**SUPPLIED DATA:**

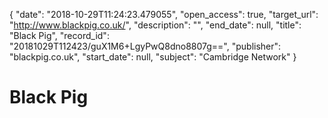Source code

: {
  "date": "2018-10-29T11:24:23.479055", 
  "open_access": true, 
  "target_url": "http://www.blackpig.co.uk/", 
  "description": "", 
  "end_date": null, 
  "title": "Black Pig", 
  "record_id": "20181029T112423/guX1M6+LgyPwQ8dno8807g==", 
  "publisher": "blackpig.co.uk", 
  "start_date": null, 
  "subject": "Cambridge Network"
}

# Black Pig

**EXERCISE INSTRUCTIONS:** Retype the whole listing above exactly as written. Skip the pictures.

**WRITTEN RESPONSE:**
Source code

: {
  "date": "2018-10-29T11:24:23.479055", 
  "open_access": true, 
  "target_url": "http://www.blackpig.co.uk/", 
  "description": "", 
  "end_date": null, 
  "title": "Black Pig", 
  "record_id": "20181029T112423/guX1M6+LgyPwQ8dno8807g==", 
  "publisher": "blackpig.co.uk", 
  "start_date": null, 
  "subject": "Cambridge Network"
}

# Black Pig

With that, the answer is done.